On June 17, 2022, the plaintiff's counsel filed a notice on the docket stating that the plaintiff had filed a successive application for DIB benefits on July 15, 2021, and that the Commissioner had granted that application. (See Doc. No. 15). The plaintiff's counsel also attached a June 13, 2022, Notice of Award from the Social Security Administration that was sent to the plaintiff, (see Doc. No. 15-1 at 1), stating that the Commissioner found that the plaintiff had become disabled on December 30, 2020. (Id.). Accordingly, the scope of the ALJ's review upon remand is limited to the alleged onset date of April 1, 2019, and December 30, 2020.
II. FACTUAL BACKGROUND
The Court presumes the parties' familiarity with the plaintiff's medical history, which is thoroughly discussed in the parties' respective statements of material facts. (See Doc. Nos. 11-2; 13-2). The Court cites only the portions of the record that are necessary to explain this decision. The plaintiff was 61 years old at her alleged onset date. (Tr. 97).

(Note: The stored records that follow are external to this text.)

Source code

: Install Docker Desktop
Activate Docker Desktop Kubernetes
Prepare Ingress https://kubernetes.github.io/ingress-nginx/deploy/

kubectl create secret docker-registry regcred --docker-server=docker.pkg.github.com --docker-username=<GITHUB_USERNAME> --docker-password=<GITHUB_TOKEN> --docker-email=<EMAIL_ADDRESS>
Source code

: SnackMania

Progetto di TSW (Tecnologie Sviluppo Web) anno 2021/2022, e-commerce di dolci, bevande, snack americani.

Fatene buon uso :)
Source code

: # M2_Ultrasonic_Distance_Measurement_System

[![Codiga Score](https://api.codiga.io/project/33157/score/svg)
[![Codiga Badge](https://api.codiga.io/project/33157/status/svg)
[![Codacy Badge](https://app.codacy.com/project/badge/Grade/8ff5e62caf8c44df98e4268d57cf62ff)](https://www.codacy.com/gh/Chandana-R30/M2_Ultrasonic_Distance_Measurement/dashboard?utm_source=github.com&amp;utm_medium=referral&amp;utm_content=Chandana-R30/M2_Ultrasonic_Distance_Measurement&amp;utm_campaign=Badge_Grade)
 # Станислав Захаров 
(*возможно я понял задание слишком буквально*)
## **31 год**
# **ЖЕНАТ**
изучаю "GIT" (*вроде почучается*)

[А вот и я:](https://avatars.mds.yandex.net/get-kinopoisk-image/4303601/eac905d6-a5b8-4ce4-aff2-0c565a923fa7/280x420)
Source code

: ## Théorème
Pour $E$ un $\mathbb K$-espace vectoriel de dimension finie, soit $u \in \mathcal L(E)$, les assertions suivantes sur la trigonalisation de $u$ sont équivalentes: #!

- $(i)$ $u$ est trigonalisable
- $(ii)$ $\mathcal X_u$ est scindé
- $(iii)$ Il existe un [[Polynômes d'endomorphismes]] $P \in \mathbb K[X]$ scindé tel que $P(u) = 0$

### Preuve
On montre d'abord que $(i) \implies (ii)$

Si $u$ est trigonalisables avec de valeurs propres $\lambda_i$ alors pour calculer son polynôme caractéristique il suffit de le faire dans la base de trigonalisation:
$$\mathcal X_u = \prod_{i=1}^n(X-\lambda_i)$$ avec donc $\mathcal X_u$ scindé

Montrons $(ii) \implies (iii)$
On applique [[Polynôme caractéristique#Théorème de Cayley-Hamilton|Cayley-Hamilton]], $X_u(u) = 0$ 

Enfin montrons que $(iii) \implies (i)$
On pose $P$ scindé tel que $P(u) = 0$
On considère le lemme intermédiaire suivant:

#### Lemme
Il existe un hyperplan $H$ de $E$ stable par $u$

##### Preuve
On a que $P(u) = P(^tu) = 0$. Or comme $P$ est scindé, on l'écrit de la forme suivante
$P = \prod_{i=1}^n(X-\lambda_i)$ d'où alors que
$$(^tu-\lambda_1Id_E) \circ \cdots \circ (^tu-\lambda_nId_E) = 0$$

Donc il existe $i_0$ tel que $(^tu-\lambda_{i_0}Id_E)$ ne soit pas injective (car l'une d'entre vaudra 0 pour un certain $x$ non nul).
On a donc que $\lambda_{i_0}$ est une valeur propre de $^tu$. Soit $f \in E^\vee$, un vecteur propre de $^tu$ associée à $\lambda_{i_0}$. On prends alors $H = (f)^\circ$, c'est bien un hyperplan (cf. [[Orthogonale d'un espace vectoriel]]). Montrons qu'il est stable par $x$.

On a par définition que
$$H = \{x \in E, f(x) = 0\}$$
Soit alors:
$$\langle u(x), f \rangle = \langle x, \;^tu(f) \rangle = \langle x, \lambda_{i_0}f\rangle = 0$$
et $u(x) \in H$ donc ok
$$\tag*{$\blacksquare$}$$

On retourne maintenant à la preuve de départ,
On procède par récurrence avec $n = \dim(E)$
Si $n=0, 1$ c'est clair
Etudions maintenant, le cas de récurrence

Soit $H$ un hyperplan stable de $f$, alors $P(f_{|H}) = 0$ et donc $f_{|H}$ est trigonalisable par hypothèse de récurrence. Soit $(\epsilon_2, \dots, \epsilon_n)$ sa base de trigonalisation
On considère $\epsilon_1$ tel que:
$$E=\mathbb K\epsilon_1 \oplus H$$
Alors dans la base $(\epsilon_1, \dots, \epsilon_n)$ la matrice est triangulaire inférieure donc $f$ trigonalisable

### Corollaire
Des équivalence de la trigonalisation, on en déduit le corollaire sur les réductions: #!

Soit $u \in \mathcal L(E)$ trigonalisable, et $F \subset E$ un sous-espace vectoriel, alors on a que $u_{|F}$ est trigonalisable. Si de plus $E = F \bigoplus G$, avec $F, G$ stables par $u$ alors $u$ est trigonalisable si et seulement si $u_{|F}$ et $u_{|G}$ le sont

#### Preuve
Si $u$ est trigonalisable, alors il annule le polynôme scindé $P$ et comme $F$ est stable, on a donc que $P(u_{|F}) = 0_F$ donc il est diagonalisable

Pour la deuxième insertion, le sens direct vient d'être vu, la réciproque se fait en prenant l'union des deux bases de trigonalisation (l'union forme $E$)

On March 28, 2011, prior to the plaintiff's alleged disability onset date, she was treated for a cerebrovascular accident (stroke), following dizziness and some weakness on her left side. (Tr. 58, 570-592). On February 2, 2017, the plaintiff was diagnosed with peripheral neuropathy, lumbar disc degeneration, and right hip pain. (Tr. 593). In 2018, the plaintiff broke her foot following a fall requiring surgery, use of a CAM boot and light duty work. (Tr. 724). The plaintiff stopped working at the end of March 2019. (Tr. 326). During 2019 and 2020, the plaintiff continued to complain of symptoms of peripheral neuropathy and was referred to a neurologist. (See, e.g., Tr. 21).
A. The Plaintiff's Hearing Testimony
On December 15, 2020, the ALJ held a telephonic hearing during which the plaintiff, her attorney, and a vocational expert (“VE”) testified. (Tr. 49). The plaintiff testified she stopped working in March of 2019. (Tr. 59-60). The plaintiff and her attorney clarified her alleged onset date was April 1, 2019, and not in January of 2019. (Tr. 61).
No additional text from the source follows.